First attempt to move the air
First attempt to move the air

Chapter 3 | Part 3


The candle burned. Drusniel stared at it until his eyes watered.

“Stop glaring,” Zaelar said from across the room. “You’re not trying to intimidate the flame. You’re trying to feel the air around it.”

“I’m trying.”

“You’re straining. There’s a difference.”

Drusniel forced his shoulders to relax. His jaw unclenched. The candle sat on the table in front of him, its flame dancing gently in the ambient draft from the ceiling vent. An hour had passed since Zaelar’s demonstration. An hour of breathing exercises, of sitting still, of trying to sense something that refused to be sensed.

He was beginning to think this was a mistake.

“Close your eyes,” Zaelar said.

“That didn’t work the last three times.”

“Close them anyway.”

Drusniel closed his eyes. Darkness. The smell of wax and old paper. The faint whisper of air moving through the room—from the vent, he reminded himself. Always from somewhere. Air had to come from somewhere.

Feeling the draft
Feeling the draft

“Now. Stop trying to find the current.” Zaelar’s voice had shifted, softer now, almost hypnotic. “You already know where it is. You felt it on your face earlier. The air is moving whether you sense it or not. You’re not discovering something hidden—you’re paying attention to something obvious.”

Obvious. The draft from the vent was obvious. Drusniel had felt it since he entered the room, a subtle coolness against his skin. He’d ignored it the way he ignored most background sensations—unremarkable, irrelevant.

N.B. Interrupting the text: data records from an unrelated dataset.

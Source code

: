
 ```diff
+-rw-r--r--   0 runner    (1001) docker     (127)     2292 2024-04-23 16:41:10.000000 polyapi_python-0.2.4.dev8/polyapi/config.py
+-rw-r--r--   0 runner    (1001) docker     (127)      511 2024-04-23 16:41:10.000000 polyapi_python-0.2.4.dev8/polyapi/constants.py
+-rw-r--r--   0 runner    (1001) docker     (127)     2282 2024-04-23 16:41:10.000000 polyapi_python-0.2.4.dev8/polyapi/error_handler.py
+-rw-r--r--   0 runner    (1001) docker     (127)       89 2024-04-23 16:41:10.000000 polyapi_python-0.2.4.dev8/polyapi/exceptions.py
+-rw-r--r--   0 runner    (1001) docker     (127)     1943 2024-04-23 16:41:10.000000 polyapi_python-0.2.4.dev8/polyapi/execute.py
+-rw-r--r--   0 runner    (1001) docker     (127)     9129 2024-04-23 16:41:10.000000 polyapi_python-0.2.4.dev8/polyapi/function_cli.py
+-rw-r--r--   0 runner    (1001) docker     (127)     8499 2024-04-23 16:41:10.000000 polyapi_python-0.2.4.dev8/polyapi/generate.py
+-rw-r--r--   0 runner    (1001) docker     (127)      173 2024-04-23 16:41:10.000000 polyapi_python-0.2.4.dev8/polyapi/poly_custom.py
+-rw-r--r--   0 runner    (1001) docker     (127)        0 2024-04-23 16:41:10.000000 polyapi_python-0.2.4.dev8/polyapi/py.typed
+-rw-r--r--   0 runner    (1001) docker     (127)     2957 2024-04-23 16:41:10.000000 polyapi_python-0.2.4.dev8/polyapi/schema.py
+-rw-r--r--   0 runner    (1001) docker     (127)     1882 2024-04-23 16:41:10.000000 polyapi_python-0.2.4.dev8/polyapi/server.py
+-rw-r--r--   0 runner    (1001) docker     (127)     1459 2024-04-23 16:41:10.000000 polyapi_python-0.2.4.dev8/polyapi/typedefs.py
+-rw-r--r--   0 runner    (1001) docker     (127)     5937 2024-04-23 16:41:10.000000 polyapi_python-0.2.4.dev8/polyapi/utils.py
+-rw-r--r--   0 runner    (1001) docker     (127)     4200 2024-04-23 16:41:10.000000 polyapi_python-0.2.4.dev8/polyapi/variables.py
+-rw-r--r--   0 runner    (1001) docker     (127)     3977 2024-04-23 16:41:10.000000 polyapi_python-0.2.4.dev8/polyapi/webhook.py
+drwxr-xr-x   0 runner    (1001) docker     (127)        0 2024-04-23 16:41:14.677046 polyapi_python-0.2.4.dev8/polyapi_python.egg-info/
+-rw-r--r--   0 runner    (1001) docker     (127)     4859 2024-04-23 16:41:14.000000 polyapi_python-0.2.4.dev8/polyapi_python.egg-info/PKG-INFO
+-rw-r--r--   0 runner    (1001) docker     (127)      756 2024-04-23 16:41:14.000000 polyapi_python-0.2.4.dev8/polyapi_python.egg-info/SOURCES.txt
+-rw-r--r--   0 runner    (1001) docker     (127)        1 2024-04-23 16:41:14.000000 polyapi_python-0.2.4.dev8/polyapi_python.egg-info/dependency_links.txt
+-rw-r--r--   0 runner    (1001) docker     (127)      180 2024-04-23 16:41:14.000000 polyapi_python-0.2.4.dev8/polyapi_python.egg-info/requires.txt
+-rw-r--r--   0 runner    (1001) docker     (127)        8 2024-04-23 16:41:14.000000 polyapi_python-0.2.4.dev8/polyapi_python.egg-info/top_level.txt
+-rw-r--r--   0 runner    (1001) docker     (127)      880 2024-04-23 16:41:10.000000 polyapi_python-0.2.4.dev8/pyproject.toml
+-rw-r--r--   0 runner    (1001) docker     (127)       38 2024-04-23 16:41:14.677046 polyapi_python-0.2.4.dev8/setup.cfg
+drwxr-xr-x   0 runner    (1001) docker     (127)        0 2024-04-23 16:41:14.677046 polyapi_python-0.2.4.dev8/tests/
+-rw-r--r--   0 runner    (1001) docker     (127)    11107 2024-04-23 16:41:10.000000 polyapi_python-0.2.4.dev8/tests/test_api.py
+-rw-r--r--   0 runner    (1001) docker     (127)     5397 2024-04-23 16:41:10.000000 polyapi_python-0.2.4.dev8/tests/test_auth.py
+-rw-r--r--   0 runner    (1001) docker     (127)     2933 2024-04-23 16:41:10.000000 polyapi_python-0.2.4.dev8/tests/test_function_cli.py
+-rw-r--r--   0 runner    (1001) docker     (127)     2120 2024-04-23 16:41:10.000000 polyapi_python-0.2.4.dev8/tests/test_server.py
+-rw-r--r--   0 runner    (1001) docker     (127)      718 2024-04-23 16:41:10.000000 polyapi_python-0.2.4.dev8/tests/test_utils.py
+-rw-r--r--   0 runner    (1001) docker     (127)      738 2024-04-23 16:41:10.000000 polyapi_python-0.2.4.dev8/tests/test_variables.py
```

But now he paid attention.

The air moved. From above, through the grate, down into the room. It spread as it descended, cooling as it went. Some of it reached the candle flame, making it dance. Some of it brushed past Drusniel’s face and continued on toward the door.

He could feel it. Not clearly—more like sensing the shape of something in the dark by the way it displaced the space around it. But it was there. Real. Moving.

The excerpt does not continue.